Fifty Years Ago, Israel Saved Western Civilization In The Middle East
The Federalist - Thursday June 8, 2017
by Paul Bonicelli
This week marks the fiftieth anniversary of the Six Day War, when the state of Israel defeated three Arab armies determined to destroy the Jewish state in a second Holocaust. Notwithstanding all the might the Arabs could muster (supplied by the Soviet Union), Israel saved itself from annihilation and liberated the holy city of Jerusalem from Jordan’s oppressive rule of Judaism’s holiest sites.
But more than that, we should reflect on the fact that in preserving itself Israel also preserved Western Civilization in the Middle East. If we think that region is chaotic now, causing constant suffering for the people who live there and increasing the risk of regional or global war, imagine what it would be like if there were not a state like Israel with the might, economy, and political culture to mitigate the horrors of barbarism that repeatedly emanate from it.

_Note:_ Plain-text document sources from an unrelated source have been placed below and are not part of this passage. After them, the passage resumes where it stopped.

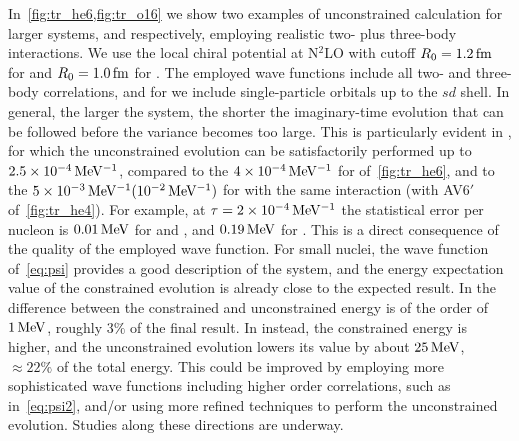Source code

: \documentclass[aps,prc,twocolumn,superscriptaddress,floatfix]{revtex4-1}
\begin{document}
In~\cref{fig:tr_he6,fig:tr_o16} we show two examples of unconstrained calculation for larger systems,
 and  respectively, employing realistic two- plus three-body interactions. 
We use the local chiral potential at N$^2$LO with cutoff $R_0=1.2\,\rm fm$ for 
 and $R_0=1.0\,\rm fm$ for . The employed wave functions include 
all two- and three-body correlations, and for  we include single-particle orbitals 
up to the $sd$ shell. In general, the larger the system, the shorter 
the imaginary-time evolution that can be followed before the variance becomes too large. 
This is particularly evident in , for which the unconstrained evolution 
can be satisfactorily performed up to $2.5\times10^{-4}\,\rm MeV^{-1}$, 
compared to the $4\times10^{-4}\,\rm MeV^{-1}$
for  of~\cref{fig:tr_he6}, and to the $5\times10^{-3}\,\rm MeV^{-1}(10^{-2}\,\rm MeV^{-1})$ 
for  with the same interaction (with AV6$'$ of~\cref{fig:tr_he4}).
For example, at $\tau=2\times10^{-4}\,\rm MeV^{-1}$ the statistical error per nucleon is  
$0.01\,\rm MeV$ for  and , and $0.19\,\rm MeV$ for .
This is a direct consequence of the quality of the employed wave function. 
For small nuclei, the wave function of~\cref{eq:psi} provides a good description of the
system, and the energy expectation value of the constrained evolution is already close to the expected result. 
In  the difference between the constrained and unconstrained energy is of 
the order of $1\,\rm MeV$, roughly $3\%$ of the final result. 
In  instead, the constrained energy is higher, 
and the unconstrained evolution lowers 
its value by about $25\,\rm MeV$, $\approx22\%$ of the total energy.
This could be improved by employing more sophisticated wave functions including higher order
correlations, such as in~\cref{eq:psi2}, 
and/or using more refined techniques to perform the unconstrained evolution. 
Studies along these directions are underway.
\end{document}

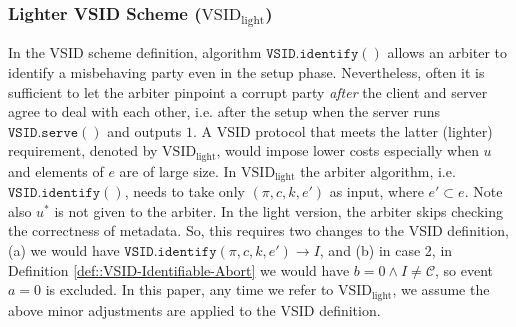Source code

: \subsubsection{Lighter VSID Scheme ($\text{VSID}_{\scriptscriptstyle\text{light}}$)}\label{remark::light-VSID}
In the VSID scheme definition, algorithm  $\mathtt{VSID.identify}()$    allows an arbiter  to identify a misbehaving party even in the setup phase. Nevertheless, often it is sufficient  to let the arbiter pinpoint a corrupt party \emph{after} the client and server agree to deal with each other, i.e. after the setup when the server runs  $\mathtt{VSID.serve}()$ and outputs $1$. A VSID protocol that meets the latter (lighter) requirement, denoted by $\text{VSID}_{\scriptscriptstyle \text{light}}$, would impose lower costs  especially when $u$ and elements of $e$ are of large size. In $\text{VSID}_{\scriptscriptstyle\text{light}}$  the arbiter algorithm, i.e. $\mathtt{VSID.identify}()$, needs to take only $(\pi, c, k, e')$ as input, where $e'\subset e$. Note also $u^{\scriptscriptstyle *}$ is not given to the arbiter. In the light version, the arbiter   skips  checking the correctness of metadata. So, this requires two changes to the VSID definition, (a) we would have   $\mathtt{VSID.identify}(\pi,c,k,e')\rightarrow I$, and (b) in case 2, in Definition \ref{def::VSID-Identifiable-Abort} we would have $b=0\wedge I\neq \mathcal C$, so event $a=0$ is excluded. In this paper, any time we refer to $\text{VSID}_{\scriptscriptstyle\text{light}}$, we assume the above minor adjustments are applied to the VSID definition. 









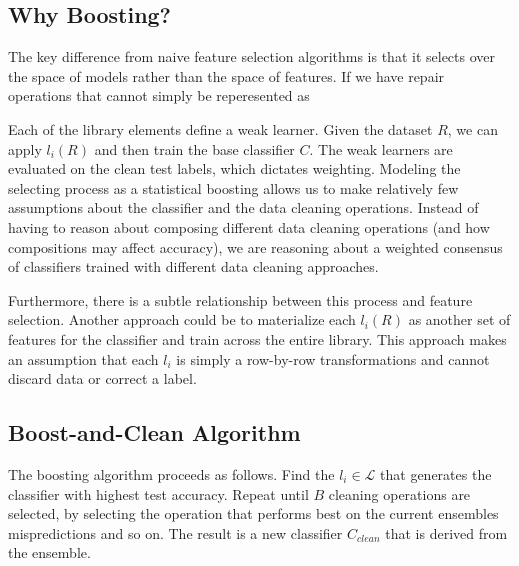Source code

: \subsection{Why Boosting?}
The key difference from naive feature selection algorithms is that it selects over the space of models rather than the space of features.
If we have repair operations that cannot simply be reperesented as 

Each of the library elements define a weak learner.
Given the dataset $R$, we can apply $l_i(R)$ and then train the base classifier $C$. 
The weak learners are evaluated on the clean test labels, which dictates weighting.
Modeling the selecting process as a statistical boosting allows us to make relatively few assumptions about the classifier and the data cleaning operations. 
Instead of having to reason about composing different data cleaning operations (and how compositions may affect accuracy), we are reasoning about a weighted consensus of classifiers trained with different data cleaning approaches.

Furthermore, there is a subtle relationship between this process and feature selection.
Another approach could be to materialize each $l_i(R)$ as another set of features for the classifier and train across the entire library.
This approach makes an assumption that each $l_i$ is simply a row-by-row transformations and cannot discard data or correct a label.

\subsection{Boost-and-Clean Algorithm}\label{s:boostalg}
The boosting algorithm proceeds as follows.
Find the $l_i \in \mathcal{L}$ that generates the classifier with highest test accuracy.
Repeat until $B$ cleaning operations are selected, by selecting the operation that performs best on the current ensembles mispredictions and so on.
The result is a new classifier $C_{clean}$ that is derived from the ensemble.

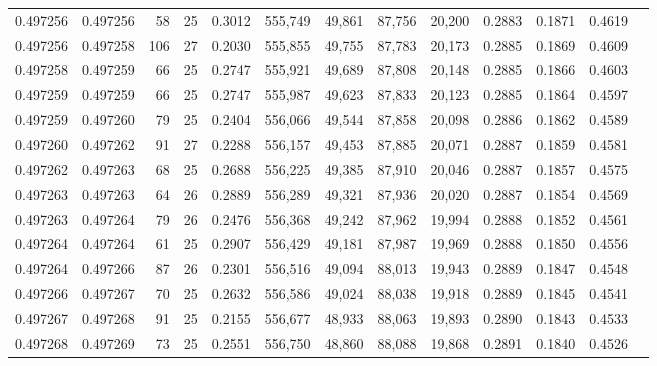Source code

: \begin{tabular}{rrrrrrrrrrrrr}
0.497256 & 0.497256 &  58 &  25 &                                     0.3012 & 555,749 &  49,861 &  87,756 &  20,200 & 0.2883 & 0.1871 & 0.4619 \\
0.497256 & 0.497258 & 106 &  27 &                                     0.2030 & 555,855 &  49,755 &  87,783 &  20,173 & 0.2885 & 0.1869 & 0.4609 \\
0.497258 & 0.497259 &  66 &  25 &                                     0.2747 & 555,921 &  49,689 &  87,808 &  20,148 & 0.2885 & 0.1866 & 0.4603 \\
0.497259 & 0.497259 &  66 &  25 &                                     0.2747 & 555,987 &  49,623 &  87,833 &  20,123 & 0.2885 & 0.1864 & 0.4597 \\
0.497259 & 0.497260 &  79 &  25 &                                     0.2404 & 556,066 &  49,544 &  87,858 &  20,098 & 0.2886 & 0.1862 & 0.4589 \\
0.497260 & 0.497262 &  91 &  27 &                                     0.2288 & 556,157 &  49,453 &  87,885 &  20,071 & 0.2887 & 0.1859 & 0.4581 \\
0.497262 & 0.497263 &  68 &  25 &                                     0.2688 & 556,225 &  49,385 &  87,910 &  20,046 & 0.2887 & 0.1857 & 0.4575 \\
0.497263 & 0.497263 &  64 &  26 &                                     0.2889 & 556,289 &  49,321 &  87,936 &  20,020 & 0.2887 & 0.1854 & 0.4569 \\
0.497263 & 0.497264 &  79 &  26 &                                     0.2476 & 556,368 &  49,242 &  87,962 &  19,994 & 0.2888 & 0.1852 & 0.4561 \\
0.497264 & 0.497264 &  61 &  25 &                                     0.2907 & 556,429 &  49,181 &  87,987 &  19,969 & 0.2888 & 0.1850 & 0.4556 \\
0.497264 & 0.497266 &  87 &  26 &                                     0.2301 & 556,516 &  49,094 &  88,013 &  19,943 & 0.2889 & 0.1847 & 0.4548 \\
0.497266 & 0.497267 &  70 &  25 &                                     0.2632 & 556,586 &  49,024 &  88,038 &  19,918 & 0.2889 & 0.1845 & 0.4541 \\
0.497267 & 0.497268 &  91 &  25 &                                     0.2155 & 556,677 &  48,933 &  88,063 &  19,893 & 0.2890 & 0.1843 & 0.4533 \\
0.497268 & 0.497269 &  73 &  25 &                                     0.2551 & 556,750 &  48,860 &  88,088 &  19,868 & 0.2891 & 0.1840 & 0.4526 \\

\end{tabular}
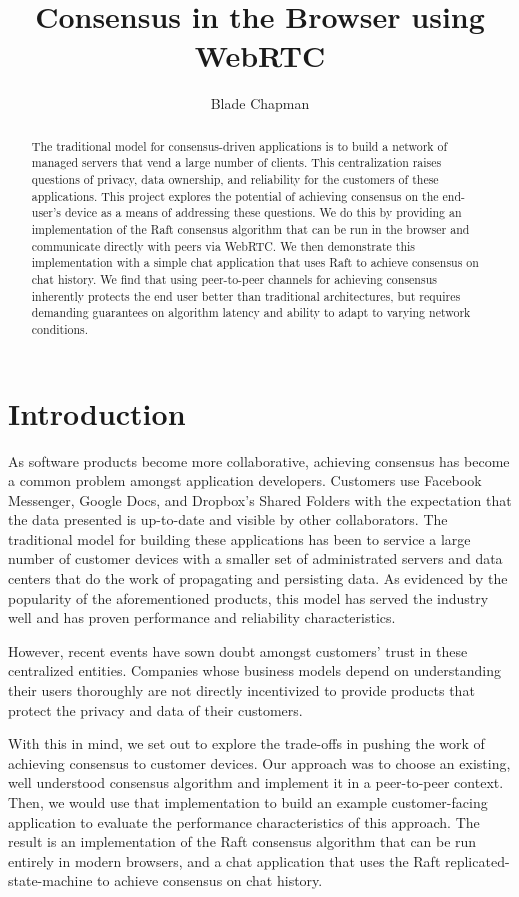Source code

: \documentclass[11pt,twocolumn]{article}
\title{Consensus in the Browser using WebRTC}
\author{Blade Chapman}
\date{}
\begin{document}
\maketitle

\begin{abstract}
The traditional model for consensus-driven applications is to build a network of managed servers that vend a large number of clients. This centralization raises questions of privacy, data ownership, and reliability for the customers of these applications. This project explores the potential of achieving consensus on the end-user’s device as a means of addressing these questions. We do this by providing an implementation of the Raft consensus algorithm that can be run in the browser and communicate directly with peers via WebRTC. We then demonstrate this implementation with a simple chat application that uses Raft to achieve consensus on chat history. We find that using peer-to-peer channels for achieving consensus inherently protects the end user better than traditional architectures, but requires demanding guarantees on algorithm latency and ability to adapt to varying network conditions.\\
\end{abstract}

\section{Introduction}
As software products become more collaborative, achieving consensus has become a common problem amongst application developers. Customers use Facebook Messenger, Google Docs, and Dropbox's Shared Folders with the expectation that the data presented is up-to-date and visible by other collaborators. The traditional model for building these applications has been to service a large number of customer devices with a smaller set of administrated servers and data centers that do the work of propagating and persisting data. As evidenced by the popularity of the aforementioned products, this model has served the industry well and has proven performance and reliability characteristics.

However, recent events have sown doubt amongst customers' trust in these centralized entities. Companies whose business models depend on understanding their users thoroughly are not directly incentivized to provide products that protect the privacy and data of their customers.

With this in mind, we set out to explore the trade-offs in pushing the work of achieving consensus to customer devices. Our approach was to choose an existing, well understood consensus algorithm and implement it in a peer-to-peer context. Then, we would use that implementation to build an example customer-facing application to evaluate the performance characteristics of this approach. The result is an implementation of the Raft \cite{raftpaper} consensus algorithm that can be run entirely in modern browsers, and a chat application that uses the Raft replicated-state-machine to achieve consensus on chat history.
\end{document}
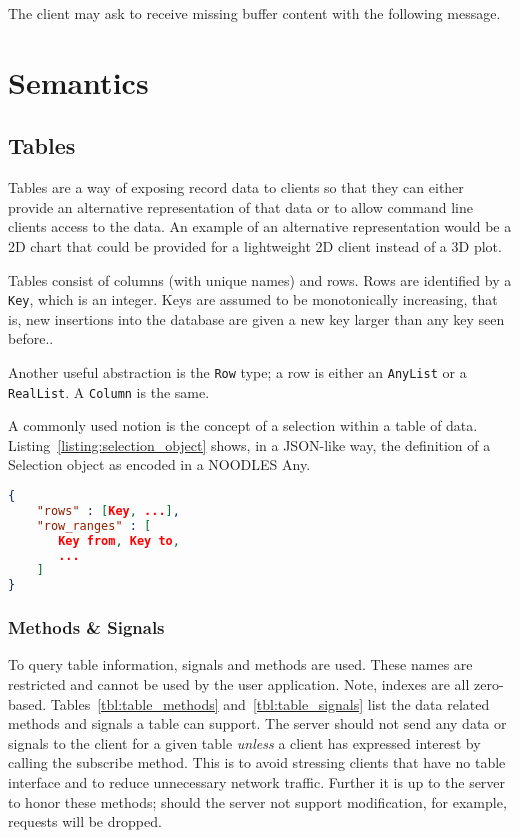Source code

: \documentclass[11pt, oneside]{amsart}
\begin{document}
The client may ask to receive missing buffer content with the following message.




\section{Semantics}


\subsection{Tables}

Tables are a way of exposing record data to clients so that they can either provide an alternative representation of that data or to allow command line clients access to the data. An example of an alternative representation would be a 2D chart that could be provided for a lightweight 2D client instead of a 3D plot.

Tables consist of columns (with unique names) and rows. Rows are identified by a \texttt{Key}, which is an integer. Keys are assumed to be monotonically increasing, that is, new insertions into the database are given a new key larger than any key seen before..

Another useful abstraction is the \texttt{Row} type; a row is either an \texttt{AnyList} or a \texttt{RealList}. A \texttt{Column} is the same.

A commonly used notion is the concept of a selection within a table of data. Listing~\ref{listing:selection_object} shows, in a JSON-like way, the definition of a Selection object as encoded in a NOODLES Any.

\begin{lstlisting}[language=json, label=listing:selection_object, caption=Selection object definition. Note that the \texttt{to} field in the row ranges is exclusive. The \texttt{row\_ranges} list \textit{must} have an even number of elements. ]
{
	"rows" : [Key, ...],
	"row_ranges" : [
	   Key from, Key to,
	   ...
	]
}
\end{lstlisting}

\subsubsection{Methods \& Signals}

To query table information, signals and methods are used. These names are restricted and cannot be used by the user application. Note, indexes are all zero-based. Tables~\ref{tbl:table_methods} and~\ref{tbl:table_signals} list the data related methods and signals a table can support. The server should not send any data or signals to the client for a given table \emph{unless} a client has expressed interest by calling the subscribe method. This is to avoid stressing clients that have no table interface and to reduce unnecessary network traffic. Further it is up to the server to honor these methods; should the server not support modification, for example, requests will be dropped.
\end{document}
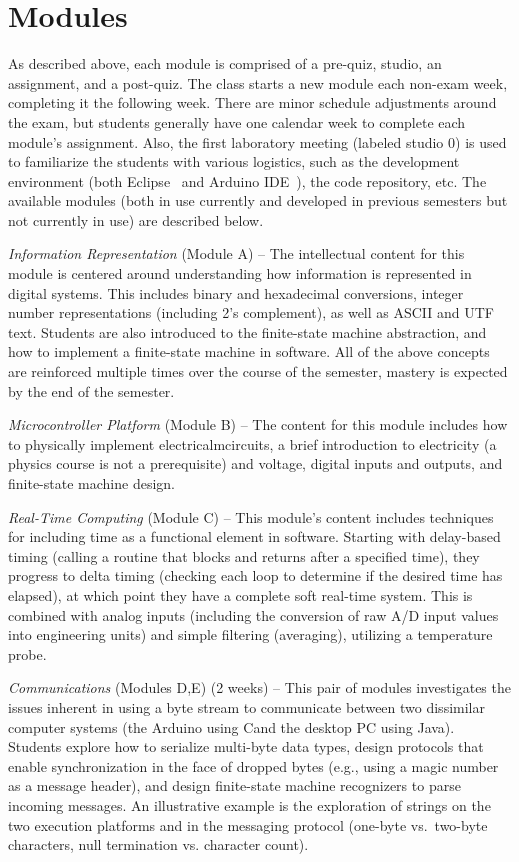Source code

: \section{Modules}
\label{sec:weeks}

As described above, each module is comprised of a pre-quiz, studio, an assignment, and a post-quiz.  The class starts a new module each non-exam week, completing it the following week. There are minor schedule adjustments around the exam, but students generally have one calendar week to complete each module's assignment. Also, the first laboratory meeting (labeled studio 0) is used to familiarize the students with various logistics, such as the development environment (both Eclipse~\cite{eclipse} and Arduino IDE~\cite{arduino}), the code repository, etc. The available modules (both in use currently and developed in previous semesters but not currently in use) are described below.

\emph{Information Representation} (Module A) --
The intellectual content for this module is centered around understanding how information is represented in digital systems. This includes binary and hexadecimal conversions, integer number representations (including 2's complement), as well as ASCII and UTF text.  Students are also introduced to the finite-state machine abstraction, and how to implement a finite-state machine in software. All of the above concepts are reinforced multiple times over the course of the semester, mastery is expected by the end of the semester.

\emph{Microcontroller Platform} (Module B) --
The content for this module includes how to physically implement electricalmcircuits, a brief introduction to electricity (a physics course is not a prerequisite) and voltage, digital inputs and outputs, and finite-state machine design.

\emph{Real-Time Computing} (Module C) --
This module's content includes techniques for including time as a functional element in software. Starting with delay-based timing (calling a routine that blocks and returns after a specified time), they progress to delta timing (checking each loop to determine if the desired time has elapsed), at which point they have a complete soft real-time system.  This is combined with analog inputs (including the conversion of raw A/D  input values into engineering units) and simple filtering (averaging), utilizing a temperature probe.

\emph{Communications} (Modules D,E) (2 weeks) --
This pair of modules investigates the issues inherent in using a byte stream to communicate between two dissimilar computer systems (the Arduino using Cand the desktop PC using Java).  Students explore how to serialize multi-byte data types, design protocols that enable synchronization in the face of dropped bytes (e.g., using a magic number as a message header), and design finite-state machine recognizers to parse incoming messages. An illustrative example is the exploration of strings on the two execution platforms and in the messaging protocol (one-byte vs.~two-byte characters, null termination vs. character count).

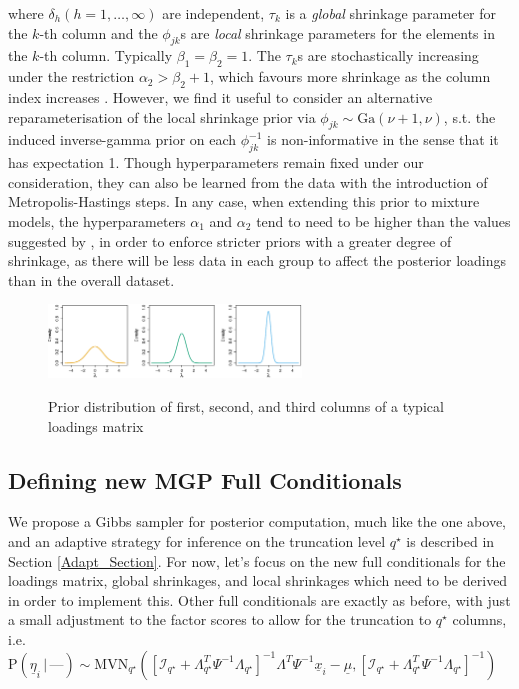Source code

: \documentclass[a4paper,12pt,fleqn]{article}
\numberwithin{equation}{section}
\def\given{\,|\,}
\begin{document}
\noindent where $\delta_h \left(h=1,\ldots,\infty\right)$ are independent, $\tau_k$ is a \textit{global} shrinkage parameter for the $k$-th column and the $\phi_{jk}$s are \textit{local} shrinkage parameters for the elements in the $k$-th column. Typically $\beta_1 = \beta_2 = 1$. The $\tau_k$s are stochastically increasing under the restriction $\alpha_2 > \beta_2 + 1$, which favours more shrinkage as the column index increases \citep{Durante2016}. However, we find it useful to consider an alternative reparameterisation of the local shrinkage prior via $\phi_{jk}\sim\textrm{Ga}\left(\nu + 1, \nu\right)$, s.t. the induced inverse-gamma prior on each $\phi_{jk}^{-1}$ is non-informative in the sense that it has expectation 1. Though hyperparameters remain fixed under our consideration, they can also be learned from the data with the introduction of Metropolis-Hastings steps. In any case, when extending this prior to mixture models, the hyperparameters $\alpha_1$ and $\alpha_2$ tend to need to be higher than the values suggested by \citet{Bhattacharya2011}, in order to enforce stricter priors with a greater degree of shrinkage, as there will be less data in each group to affect the posterior loadings than in the overall dataset.

\begin{figure}[h]
	\centering
	\caption{Prior distribution of first, second, and third columns of a typical loadings matrix}
	\includegraphics[width=0.6\textwidth, keepaspectratio]{Priors}
	\label{PriorPlot}
\end{figure}

\subsection[Defining new MGP Full Conditionals]{Defining new MGP Full Conditionals}
We propose a Gibbs sampler for posterior computation, much like the one above, and an adaptive strategy for inference on the truncation level $q^\star$ is described in Section \ref{Adapt_Section}. For now, let's focus on the new full conditionals for the loadings matrix, global shrinkages, and local shrinkages which need to be derived in order to implement this. Other full conditionals are exactly as before, with just a small adjustment to the factor scores to allow for the truncation to $q^\star$ columns, i.e. $\mathrm{P}\left(\underline{\eta}_i \given \mbox{---}\right) \sim  \textrm{MVN}_{q^\star}\left(\left[\mathcal{I}_{q^\star} + \Lambda^T_{q^\star}\Psi^{-1}\Lambda_{q^\star}\right]^{-1}\Lambda^T\Psi^{-1}\underline{x}_i - \underline{\mu},\left[\mathcal{I}_{q^\star} + \Lambda^T_{q^\star}\Psi^{-1}\Lambda_{q^\star}\right]^{-1}\right)$
\end{document}
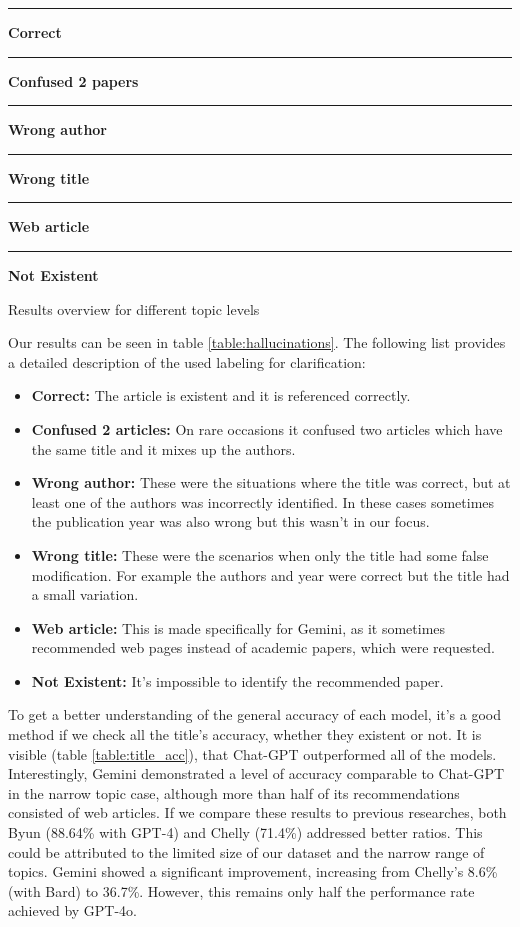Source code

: \documentclass[runningheads]{llncs}
\begin{document}
\begin{table}[!h]
\parbox{\textwidth}{
    \centering
    \textcolor{green}{\rule{10pt}{10pt}} \textbf{Correct} \quad
    \textcolor{blue}{\rule{10pt}{10pt}} \textbf{Confused 2 papers} \quad
    \textcolor{orange}{\rule{10pt}{10pt}} \textbf{Wrong author} \quad
    \\
    \textcolor{yellow}{\rule{10pt}{10pt}} \textbf{Wrong title} \quad
    \textcolor{pink}{\rule{10pt}{10pt}} \textbf{Web article} \quad
    \textcolor{red}{\rule{10pt}{10pt}} \textbf{Not Existent}
}
\caption{Results overview for different topic levels}
\label{table:hallucinations}
\end{table}

Our results can be seen in table \ref{table:hallucinations}. The following list provides a detailed description of the used labeling for clarification:

\begin{itemize}
    \item \textbf{Correct:} The article is existent and it is referenced correctly.
    \item \textbf{Confused 2 articles:} On rare occasions it confused two articles which have the same title and it mixes up the authors.
    \item \textbf{Wrong author:} These were the situations where the title was correct, but at least one of the authors was incorrectly identified. In these cases sometimes the publication year was also wrong but this wasn't in our focus.
    \item \textbf{Wrong title:} These were the scenarios when only the title had some false modification. For example the authors and year were correct but the title had a small variation.
    \item \textbf{Web article:} This is made specifically for Gemini, as it sometimes recommended web pages instead of academic papers, which were requested.
    \item \textbf{Not Existent:} It's impossible to identify the recommended paper.
\end{itemize}

To get a better understanding of the general accuracy of each model, it's a good method if we check all the title's accuracy, whether they existent or not. It is visible (table \ref{table:title_acc}), that Chat-GPT outperformed all of the models. Interestingly, Gemini demonstrated a level of accuracy comparable to Chat-GPT in the narrow topic case, although more than half of its recommendations consisted of web articles. If we compare these results to previous researches, both Byun (88.64\% with GPT-4) and Chelly (71.4\%) addressed better ratios. This could be attributed to the limited size of our dataset and the narrow range of topics. Gemini showed a significant improvement, increasing from Chelly’s 8.6\% (with Bard) to 36.7\%. However, this remains only half the performance rate achieved by GPT-4o.
\end{document}
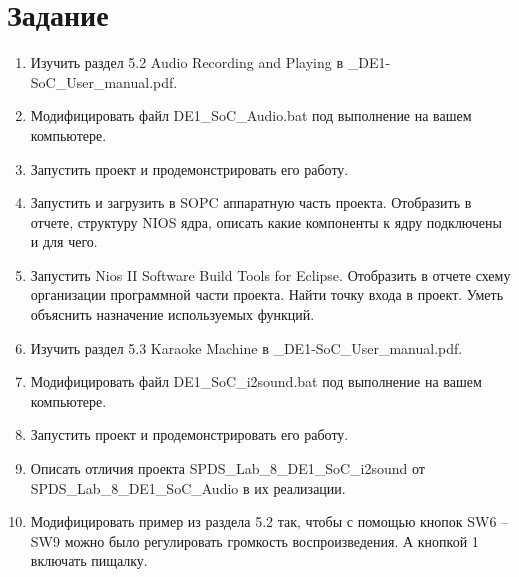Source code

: \documentclass[a4paper,14pt]{article}
\begin{document}
	
	\tableofcontents
	\pagebreak
	\section{Задание}
	
	\begin{enumerate}
		
		\item Изучить раздел 5.2 Audio Recording and Playing в \_DE1-SoC\_User\_manual.pdf.
		
		\item Модифицировать файл DE1\_SoC\_Audio.bat под выполнение на вашем компьютере.
		
		\item Запустить проект и продемонстрировать его работу.
		
		\item Запустить и загрузить в SOPC аппаратную часть проекта. Отобразить в отчете, структуру NIOS ядра, описать какие компоненты к ядру подключены и для чего.
		
		\item Запустить Nios II Software Build Tools for Eclipse. Отобразить в отчете схему организации программной части проекта. Найти точку входа в проект. Уметь объяснить назначение используемых функций.
		
		\item Изучить раздел 5.3 Karaoke Machine в \_DE1-SoC\_User\_manual.pdf.
		
		\item Модифицировать файл DE1\_SoC\_i2sound.bat под выполнение на вашем компьютере.
		
		\item Запустить проект и продемонстрировать его работу.
		
		\item Описать отличия проекта SPDS\_Lab\_8\_DE1\_SoC\_i2sound от \\ SPDS\_Lab\_8\_DE1\_SoC\_Audio в их реализации.
		
		\item Модифицировать пример из раздела 5.2 так, чтобы с помощью кнопок SW6 – SW9 можно было регулировать громкость воспроизведения. А кнопкой 1 включать пищалку.
		
	\end{enumerate}

	
\end{document}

It is no small thing that during the Cold War Soviet arms were left in burning heaps on the battlefield, a blow to Communism’s prestige that foreshadowed its doom. You don’t have to believe in miracles or Providence to grasp how important it is for civilization that the state of Israel persists to this day.
Israel Is a Singular Bright Light
Israel is a constitutional democracy; it regularly holds elections for office-holders who make the laws and execute them. Jews, Arabs, Druze, and others sit in its parliament and hold other offices. Israeli law is adjudicated by impartial judges who try and sometimes convict Israeli Jews for human rights abuses against Arabs when warranted. Free speech and protest are protected. The economy has moved from a socialist model to a market economy that is thriving and employs all stripes of Israeli citizens as well as non-citizen Arabs. This all while enduring intifadas, terrorism, hostility in international fora, and until recently the threat of renewed war from its neighbors.
Israel is not perfect; no nation-state is. But it is far closer to perfect than what surrounds it. What surrounds it are failed states, oppressive dictatorships, terror states, terror-exporting states, and rigid oriental despotisms. These all contribute to instability in the region and the world while Israel contributes stability, economic growth, and most importantly restraint by quietly working with the United States and regional governments to combat terrorism and Iran’s expansionist moves.
The persistence has not been without a heavy price for Israelis. Defeating the Arab armies in 1967 and reuniting Jerusalem, restoring religious freedom for all faiths, are great goods to be celebrated. Nevertheless, because the Palestinian Arabs will not accept the existence of Israel and neither will all but two of the Arab nation-states surrounding it, Israel must play the role of occupier of territories filled with an Arab population, the majority of which want to destroy it.
Nevertheless, She Persists
The euphoria that swept Israel after its victory in 1967 gradually turned to ambivalence over what they achieved. Barbaric states glory in subjugating others—witness the way minorities are treated in the region. But free societies chafe at the burden of overlording others; free societies are not made for this work.
That is why Israel has always, even before the final battle was over in each of its wars with the Arabs, been planning for peace by preparing to withdraw from territory it rightly won in battle against aggressors. In the last two decades it has twice proposed withdrawing from 97 percent of the territory it occupies in exchange simply for recognition of its right to exist and security guarantees. But its offers have been rejected as often as they have been made. In fact, the position of its enemies has never changed since 1948: Israel must be wiped from the map and all Jews driven into the sea.
So here is a nation-state that has repeatedly proved magnanimous in victory, with the patience of Job, but in return it gets only hostility and existential threat. Because of its political culture, economic might, and wise statecraft, it has all it needs to win the next war, yet it does not want a next war. It wants only peace and harmony with its neighbors so it can share with them the fruits of its culture—born of Western Civilization—and all the prosperity and human flourishing that flow from it.
So she does persist, because the only other option is national suicide were it to accede to its enemies’ demands (and acceding to United Nations’ demands would simply slow-walk its enemies’ demands). It is in the interests of the United States and all civilized nations to support her, help her find a way to peace, and above all stop attacking the only thing in the Middle East that can improve life there.